Whenever a line of the data below holds the string "This", copy that line.

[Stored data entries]
§

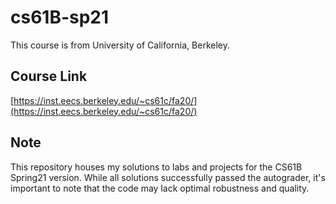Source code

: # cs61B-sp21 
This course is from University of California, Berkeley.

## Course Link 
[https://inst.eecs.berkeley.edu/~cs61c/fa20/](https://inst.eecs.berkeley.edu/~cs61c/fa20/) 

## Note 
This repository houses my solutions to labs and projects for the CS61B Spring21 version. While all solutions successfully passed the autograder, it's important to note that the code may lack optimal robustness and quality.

§

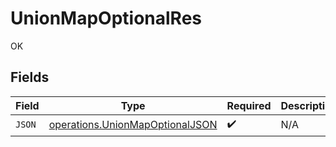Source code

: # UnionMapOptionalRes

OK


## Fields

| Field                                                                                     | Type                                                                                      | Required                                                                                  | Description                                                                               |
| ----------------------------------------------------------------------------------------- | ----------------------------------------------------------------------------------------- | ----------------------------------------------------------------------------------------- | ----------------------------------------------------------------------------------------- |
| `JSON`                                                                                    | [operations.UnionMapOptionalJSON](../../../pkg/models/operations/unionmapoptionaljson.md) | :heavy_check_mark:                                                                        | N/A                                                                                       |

§

● Final answer
This course is from University of California, Berkeley.
This repository houses my solutions to labs and projects for the CS61B Spring21 version. While all solutions successfully passed the autograder, it's important to note that the code may lack optimal robustness and quality.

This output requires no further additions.